Steve Rowell
Points of Presence
2009-2013
Points of Presence is an investigation into the history, geography, and archaeology
of global telecommunications. The ruins of the proto-internet and internet tangled together and strewn across the sea floor.
This is a project about remote places, seemingly deserted, where two worlds were first connected, physically, by thousands of miles of invisible cables. Sparked by an invitation to conduct a tour at the Falmouth Convention in Cornwall in May 2010, I began researching and documenting sites in the UK, Canada, and USA that represent the history of telecommunications. A 2012 residency on Fogo Island at the far northeastern coast of Newfoundland helped to complete this fieldwork, allowing me to begin post-production on a video, a photographic exhibition, and a multi-media installation. The first telegraph cables installed in the mid-19th century physically connected Land's End and Newfoundland – literally plugging the old world into the new. Lying alongside this web of dark (dead) cables is today's fiberoptic network. Terabits of data per second flow beneath the oceans of the world in millions of miles of cables: hidden by the waves, buried beneath beaches, and protected inside nondescript little huts on every continent. Clues to the location of these sites can be found by the curious.
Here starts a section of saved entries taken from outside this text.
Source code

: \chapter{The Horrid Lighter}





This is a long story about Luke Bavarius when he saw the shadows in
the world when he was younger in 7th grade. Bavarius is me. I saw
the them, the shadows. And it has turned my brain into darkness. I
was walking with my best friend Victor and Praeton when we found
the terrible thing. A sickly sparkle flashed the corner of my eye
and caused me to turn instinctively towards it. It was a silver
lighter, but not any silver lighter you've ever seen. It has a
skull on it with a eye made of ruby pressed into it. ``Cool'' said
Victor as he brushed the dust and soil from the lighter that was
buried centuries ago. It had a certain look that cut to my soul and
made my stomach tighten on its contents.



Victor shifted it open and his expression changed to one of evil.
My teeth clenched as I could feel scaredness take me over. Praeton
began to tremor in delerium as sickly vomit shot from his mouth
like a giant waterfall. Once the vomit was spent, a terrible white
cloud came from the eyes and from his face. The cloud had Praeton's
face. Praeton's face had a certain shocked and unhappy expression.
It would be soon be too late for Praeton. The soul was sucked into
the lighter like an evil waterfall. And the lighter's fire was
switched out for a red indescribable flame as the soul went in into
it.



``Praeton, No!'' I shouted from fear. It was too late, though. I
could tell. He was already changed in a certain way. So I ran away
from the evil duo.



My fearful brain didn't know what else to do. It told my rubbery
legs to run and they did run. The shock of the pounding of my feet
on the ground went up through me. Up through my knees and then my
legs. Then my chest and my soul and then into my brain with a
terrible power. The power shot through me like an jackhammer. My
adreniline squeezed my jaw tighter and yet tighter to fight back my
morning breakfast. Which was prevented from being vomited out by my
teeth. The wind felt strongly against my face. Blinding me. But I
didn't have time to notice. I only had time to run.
Groundwork 2018, Cornwall UK
Telegraph Museum Porthcurno June 21, 2018 - April 2019
The Way of the Shovel: Art as Archaeology
MCA Chicago November 9, 2013 - March 9, 2014
Gallery talk, Sat, Feb 8, 2014, 3–4 pm
Video documentation of installation at MCA
Steve Rowell’s two-screen slide projection focuses on the history of 19th and 20th century transatlantic communication technologies. The title Points of Presence refers to the technical term for a physical access point to the Internet. At the heart of Rowell’s investigative project is the very materiality of something as “virtual” as the World Wide Web. This photographic journey captures sites on opposing sides of the North Atlantic where submarine telegraph and analog telephone cables emerge from the ocean floor. The clicking of the slide projectors, another obsolete technology, contrasts with an ominous soundtrack of our connected world: an excerpted dictation of the “Stuxnet” code, the first successfully deployed cyberweapon.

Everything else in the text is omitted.